To determine whether there is an association between osteoarthritis (OA) and incident social isolation using data from the European Project on OSteoArthritis (EPOSA) study.
Prospective, observational study with 12 to 18 months of follow‐up.
Older people living in six European countries.
Social isolation was assessed using the Lubben Social Network Scale and the Maastricht Social Participation Profile. Clinical OA of the hip, knee, and hand was assessed according to American College of Rheumatology criteria. Demographic characteristics, including age, sex, multijoint pain, and medical comorbidities, were assessed.

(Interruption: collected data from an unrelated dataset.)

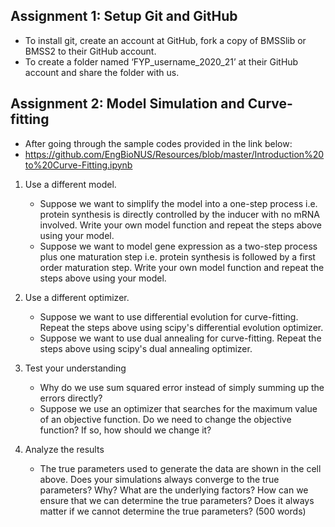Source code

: ## Assignment 1: Setup Git and GitHub

- To install git, create an account at GitHub, fork a copy of BMSSlib or BMSS2 to their GitHub account. 
- To create a folder named ‘FYP_username_2020_21’ at their GitHub account and share the folder with us. 


## Assignment 2: Model Simulation and Curve-fitting

- After going through the sample codes provided in the link below:
- https://github.com/EngBioNUS/Resources/blob/master/Introduction%20to%20Curve-Fitting.ipynb

1. Use a different model.
	- Suppose we want to simplify the model into a one-step process i.e. protein synthesis is directly controlled by the inducer with no mRNA involved. Write your own model function and repeat the steps above using your model.
	- Suppose we want to model gene expression as a two-step process plus one maturation step i.e. protein synthesis is followed by a first order maturation step. Write your own model function and repeat the steps above using your model.

2. Use a different optimizer.
	- Suppose we want to use differential evolution for curve-fitting. Repeat the steps above using scipy's differential evolution optimizer.
	- Suppose we want to use dual annealing for curve-fitting. Repeat the steps above using scipy's dual annealing optimizer.

3. Test your understanding
	- Why do we use sum squared error instead of simply summing up the errors directly?
	- Suppose we use an optimizer that searches for the maximum value of an objective function. Do we need to change the objective function? If so, how should we change it?

4. Analyze the results
	- The true parameters used to generate the data are shown in the cell above. Does your simulations always converge to the true parameters? Why? What are the underlying factors? How can we ensure that we can determine the true parameters? Does it always matter if we cannot determine the true parameters? (500 words)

Of the 1967 individuals with complete baseline and follow‐up data, 382 (19%) were socially isolated and 1585 were nonsocially isolated at baseline; of these individuals, 222 (13.9%) experienced social isolation during follow‐up. Using logistic regression analyses, after adjustment for age, sex, and country, four factors were significantly associated with incident social isolation: clinical OA, cognitive impairment, depression, and worse walking time. Compared to those without OA at any site or with only hand OA, clinical OA of the hip and/or knee, combined or not with hand OA, led to a 1.47 times increased risk of social isolation (95% confidence interval = 1.03‐2.09).
Clinical OA, present in one or two sites of the hip and knee, or in two or three sites of the hip, knee, and hand, increased the risk of social isolation, adjusting for cognitive impairment and depression and worse walking times. Clinicians should be aware that individuals with OA may be at greater risk of social isolation.